Terminan Las Niñas y ya varios están listos para la foto. Más doblados que carta de amante, recogen las chaquetas colgadas de las sillas y se golpetean los bolsillos para ver si andan con "los documentos" y tiran monedas de propina sobre la mesa. Son las dos de la mañana y sólo por un segundo la música envasada confunde. Suena Loca, de Chico Trujillo, pero el administrador se apresura en aclarar que el grupo del "Macha" también ha tocado acá. Fue en noviembre y en una fiesta tropical que califica como una de las pocas excepciones a la cueca que han tenido en el club. "Me gustaría traer a Los Tres, porque por ellos me interesé en la cueca chora de Roberto Parra, y después en la de los Chileneros y el Nano Núñez", cuenta Silva.

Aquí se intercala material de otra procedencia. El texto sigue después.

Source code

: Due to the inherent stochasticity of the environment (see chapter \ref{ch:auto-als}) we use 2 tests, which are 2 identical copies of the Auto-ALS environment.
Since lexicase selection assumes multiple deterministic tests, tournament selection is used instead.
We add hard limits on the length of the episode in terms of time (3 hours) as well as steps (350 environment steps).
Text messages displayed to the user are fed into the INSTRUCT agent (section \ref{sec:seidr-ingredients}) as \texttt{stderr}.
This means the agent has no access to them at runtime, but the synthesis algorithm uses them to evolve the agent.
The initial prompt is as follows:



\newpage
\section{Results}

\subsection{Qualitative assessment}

El flaco de la chapa del "lukro", el que está encargado de los tragos, informa que ya no quedan huevos duros y que el "navegado" ha salido poco esta noche. Sólo quedan cervezas y vino normal. "¿Tenemos algo más fuerte?". "Creo que hay pisco por ahí", explica, y pregunta, antes de volver a su puesto de trabajo, si va a haber "fotos del bar". Que no es un bar, precisamente, sino un mesón con mantel de plástico cuadriculado, de esos que se despellejan en los bordes, y con una botella de bebida cortada por la mitad que invita a "dejar propina" con un papelito pegoteado y escrito a mano.

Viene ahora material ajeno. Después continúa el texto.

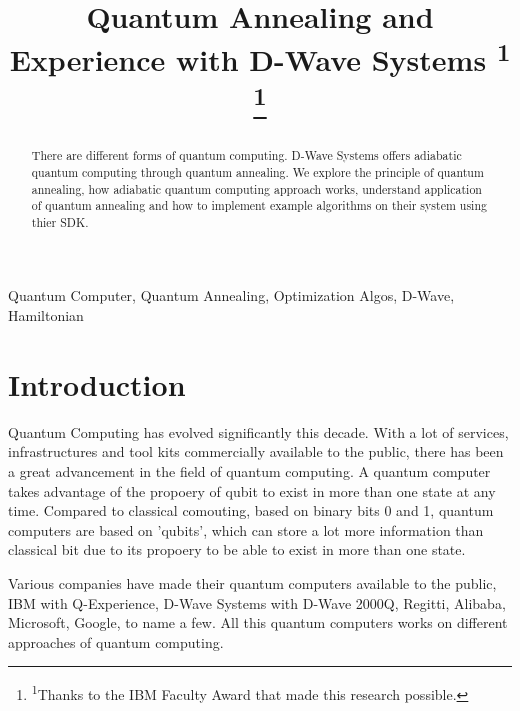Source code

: \documentclass[12pt,conference]{IEEEtran}
\makeatletter
\let\old@ps@headings\ps@headings
\let\old@ps@IEEEtitlepagestyle\ps@IEEEtitlepagestyle
\def\confheader#1{%
\def\ps@IEEEtitlepagestyle{%
\old@ps@IEEEtitlepagestyle%
\def\@oddhead{\strut\hfill#1\hfill\strut}%
\def\@evenhead{\strut\hfill#1\hfill\strut}%
}%
\ps@headings%
}
\makeatother
\begin{document}
\title{Quantum Annealing and Experience with D-Wave Systems \textsuperscript{1} \thanks{ \textsuperscript{1}Thanks to the IBM Faculty Award that made this research possible.}}


\author{
}


\maketitle
\confheader{Proceedings of Student-Faculty Research Day Conference, CSIS, Pace University, May 3rd, 2019}

\begin{abstract}
There are different forms of quantum computing. D-Wave Systems offers adiabatic quantum computing through quantum annealing. We explore the principle of quantum annealing, how adiabatic quantum computing approach works, understand application of quantum annealing and how to implement example algorithms on their system using thier SDK.
\end{abstract}



\begin{IEEEkeywords}
Quantum Computer, Quantum Annealing, Optimization Algos, D-Wave, Hamiltonian
\end{IEEEkeywords}


\section{Introduction}
Quantum Computing has evolved significantly this decade. With a lot of services, infrastructures and tool kits commercially available to the public, there has been a great advancement in the field of quantum computing. A quantum computer takes advantage of the  propoery of qubit to exist in more than one state at any time. Compared to classical comouting, based on binary bits 0 and 1, quantum computers are based on 'qubits', which can store a lot more information than classical bit due to its propoery to be able to exist in more than one state. \cite{1}

Various companies have made their quantum computers available to the public, IBM with Q-Experience, D-Wave Systems with D-Wave 2000Q, Regitti, Alibaba, Microsoft, Google, to name a few. All this quantum computers works on different approaches of quantum computing.\cite{2}
\end{document}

Sin previo aviso, parte la música de nuevo. Pero esta vez no arriba del escenario, sino en medio de la pista. "Son los improvisadores", apunta un estudiante de Periodismo, mientras un grupo de músicos aficionados sacan panderos y empiezan con un repertorio de cuecas urbanas y arrabaleras. Esas de tipos sin Dios ni patrones, de choros del Puerto y del barrio Mapocho. De hombres bravos como los de antes. Como esos fantasmas que hoy zapatean de vuelta en el viejo barrio del Matadero.
"Y, ¿bailó cueca o no bailó cueca?", pregunta el cuidador de autos que fondea un botellón y que anda con un palo para espantar "a los malulos". "Ni una patita, estoy al debe parece". "Chucha, no poh. Acá hay que venir a bailar, poh. Acá la cueca la bailan los choros".